**** Record excerpts

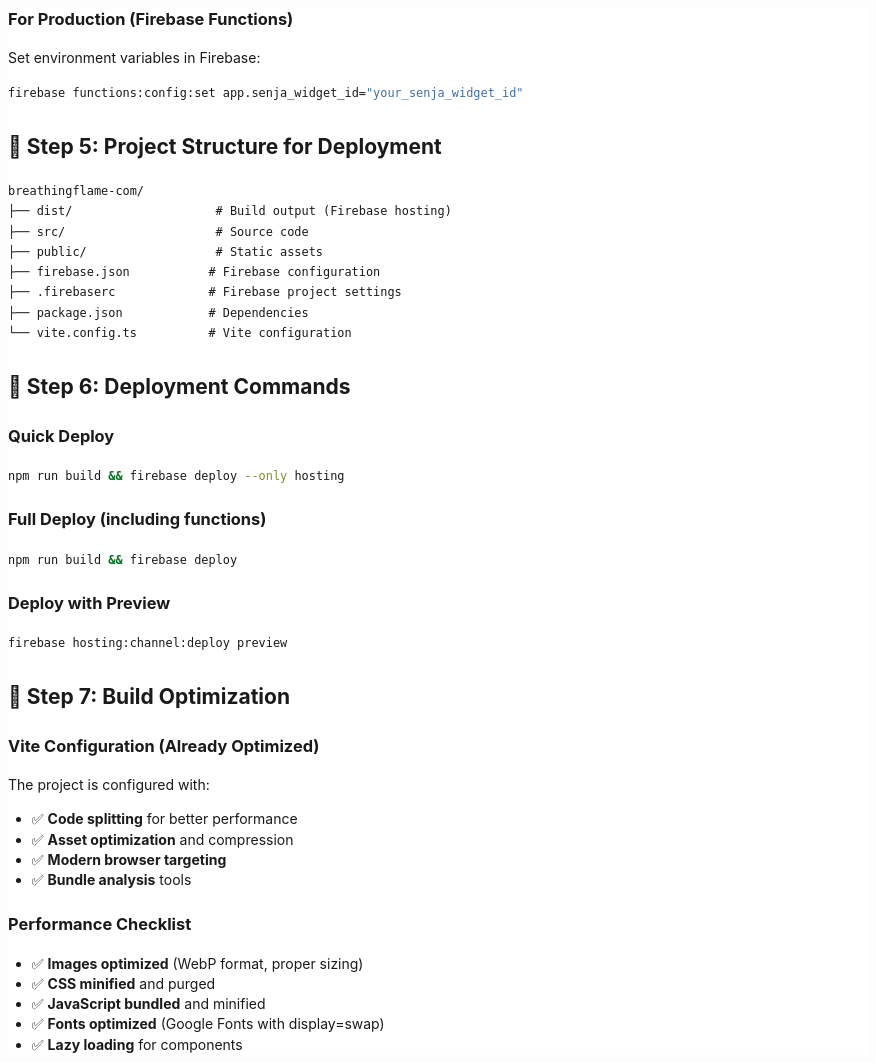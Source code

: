 ### **For Production (Firebase Functions)**
Set environment variables in Firebase:
```bash
firebase functions:config:set app.senja_widget_id="your_senja_widget_id"
```

## 📁 **Step 5: Project Structure for Deployment**

```
breathingflame-com/
├── dist/                    # Build output (Firebase hosting)
├── src/                     # Source code
├── public/                  # Static assets
├── firebase.json           # Firebase configuration
├── .firebaserc             # Firebase project settings
├── package.json            # Dependencies
└── vite.config.ts          # Vite configuration
```

## 🚀 **Step 6: Deployment Commands**

### **Quick Deploy**
```bash
npm run build && firebase deploy --only hosting
```

### **Full Deploy (including functions)**
```bash
npm run build && firebase deploy
```

### **Deploy with Preview**
```bash
firebase hosting:channel:deploy preview
```

## 🔧 **Step 7: Build Optimization**

### **Vite Configuration (Already Optimized)**
The project is configured with:
- ✅ **Code splitting** for better performance
- ✅ **Asset optimization** and compression
- ✅ **Modern browser targeting**
- ✅ **Bundle analysis** tools

### **Performance Checklist**
- ✅ **Images optimized** (WebP format, proper sizing)
- ✅ **CSS minified** and purged
- ✅ **JavaScript bundled** and minified
- ✅ **Fonts optimized** (Google Fonts with display=swap)
- ✅ **Lazy loading** for components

********

- Instructions to follow
Your task is to restate every record word for word. Omit all pictures.

- Response for this exercise
Source code

: ### **For Production (Firebase Functions)**
Set environment variables in Firebase:
```bash
firebase functions:config:set app.senja_widget_id="your_senja_widget_id"
```

## 📁 **Step 5: Project Structure for Deployment**

```
breathingflame-com/
├── dist/                    # Build output (Firebase hosting)
├── src/                     # Source code
├── public/                  # Static assets
├── firebase.json           # Firebase configuration
├── .firebaserc             # Firebase project settings
├── package.json            # Dependencies
└── vite.config.ts          # Vite configuration
```

## 🚀 **Step 6: Deployment Commands**

### **Quick Deploy**
```bash
npm run build && firebase deploy --only hosting
```

### **Full Deploy (including functions)**
```bash
npm run build && firebase deploy
```

### **Deploy with Preview**
```bash
firebase hosting:channel:deploy preview
```

## 🔧 **Step 7: Build Optimization**

### **Vite Configuration (Already Optimized)**
The project is configured with:
- ✅ **Code splitting** for better performance
- ✅ **Asset optimization** and compression
- ✅ **Modern browser targeting**
- ✅ **Bundle analysis** tools

### **Performance Checklist**
- ✅ **Images optimized** (WebP format, proper sizing)
- ✅ **CSS minified** and purged
- ✅ **JavaScript bundled** and minified
- ✅ **Fonts optimized** (Google Fonts with display=swap)
- ✅ **Lazy loading** for components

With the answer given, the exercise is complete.